*** Begin section ***

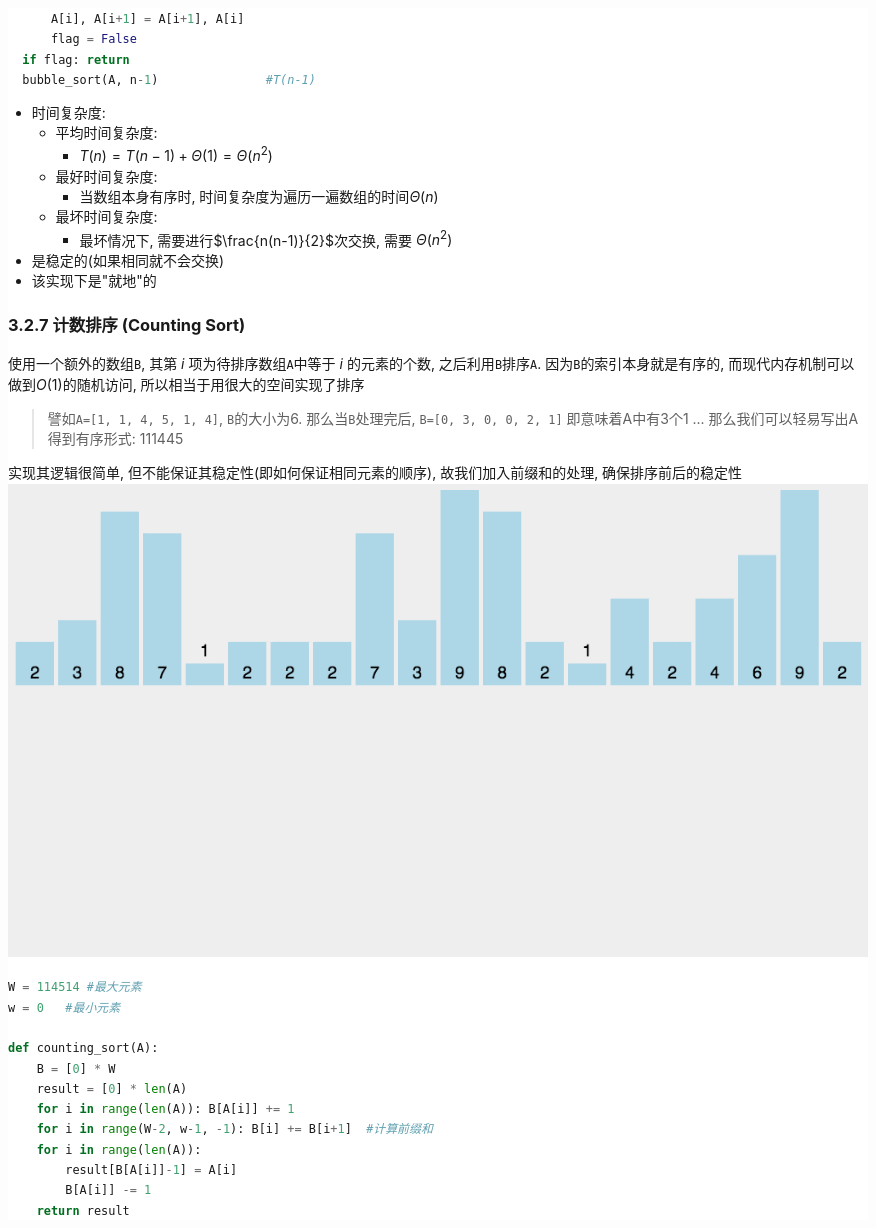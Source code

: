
 ```python
      A[i], A[i+1] = A[i+1], A[i]
      flag = False
  if flag: return
  bubble_sort(A, n-1)               #T(n-1)
```
+ 时间复杂度:
  + 平均时间复杂度:
    + $T(n) = T(n-1) + \Theta(1) = \Theta(n^2)$
  + 最好时间复杂度:
    + 当数组本身有序时, 时间复杂度为遍历一遍数组的时间$\Theta(n)$
  + 最坏时间复杂度:
    + 最坏情况下, 需要进行$\frac{n(n-1)}{2}$次交换, 需要 $\Theta(n^2)$
+ 是稳定的(如果相同就不会交换)
+ 该实现下是"就地"的

### 3.2.7 计数排序 (Counting Sort)
使用一个额外的数组`B`, 其第 $i$ 项为待排序数组`A`中等于 $i$ 的元素的个数, 之后利用`B`排序`A`. 因为`B`的索引本身就是有序的, 而现代内存机制可以做到$O(1)$的随机访问, 所以相当于用很大的空间实现了排序
> 譬如`A=[1, 1, 4, 5, 1, 4]`, `B`的大小为6.
> 那么当`B`处理完后, `B=[0, 3, 0, 0, 2, 1]`
> 即意味着A中有3个1 ...
> 那么我们可以轻易写出A得到有序形式: 111445
> 
实现其逻辑很简单, 但不能保证其稳定性(即如何保证相同元素的顺序), 故我们加入前缀和的处理, 确保排序前后的稳定性
![](countingSort.gif)
```python
W = 114514 #最大元素
w = 0	#最小元素

def counting_sort(A):
	B = [0] * W
    result = [0] * len(A)
	for i in range(len(A)): B[A[i]] += 1
    for i in range(W-2, w-1, -1): B[i] += B[i+1]  #计算前缀和
    for i in range(len(A)):
    	result[B[A[i]]-1] = A[i]
        B[A[i]] -= 1
    return result
```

*** End section ***

» **INSTRUCTIONS FOR THE TASK**: Everything in the material above should be reproduced exactly, except the pictures.

» **PROBLEM SOLUTION**:
Source code

:
 ```python
      A[i], A[i+1] = A[i+1], A[i]
      flag = False
  if flag: return
  bubble_sort(A, n-1)               #T(n-1)
```
+ 时间复杂度:
  + 平均时间复杂度:
    + $T(n) = T(n-1) + \Theta(1) = \Theta(n^2)$
  + 最好时间复杂度:
    + 当数组本身有序时, 时间复杂度为遍历一遍数组的时间$\Theta(n)$
  + 最坏时间复杂度:
    + 最坏情况下, 需要进行$\frac{n(n-1)}{2}$次交换, 需要 $\Theta(n^2)$
+ 是稳定的(如果相同就不会交换)
+ 该实现下是"就地"的

### 3.2.7 计数排序 (Counting Sort)
使用一个额外的数组`B`, 其第 $i$ 项为待排序数组`A`中等于 $i$ 的元素的个数, 之后利用`B`排序`A`. 因为`B`的索引本身就是有序的, 而现代内存机制可以做到$O(1)$的随机访问, 所以相当于用很大的空间实现了排序
> 譬如`A=[1, 1, 4, 5, 1, 4]`, `B`的大小为6.
> 那么当`B`处理完后, `B=[0, 3, 0, 0, 2, 1]`
> 即意味着A中有3个1 ...
> 那么我们可以轻易写出A得到有序形式: 111445
> 
实现其逻辑很简单, 但不能保证其稳定性(即如何保证相同元素的顺序), 故我们加入前缀和的处理, 确保排序前后的稳定性
![](countingSort.gif)
```python
W = 114514 #最大元素
w = 0	#最小元素

def counting_sort(A):
	B = [0] * W
    result = [0] * len(A)
	for i in range(len(A)): B[A[i]] += 1
    for i in range(W-2, w-1, -1): B[i] += B[i+1]  #计算前缀和
    for i in range(len(A)):
    	result[B[A[i]]-1] = A[i]
        B[A[i]] -= 1
    return result
```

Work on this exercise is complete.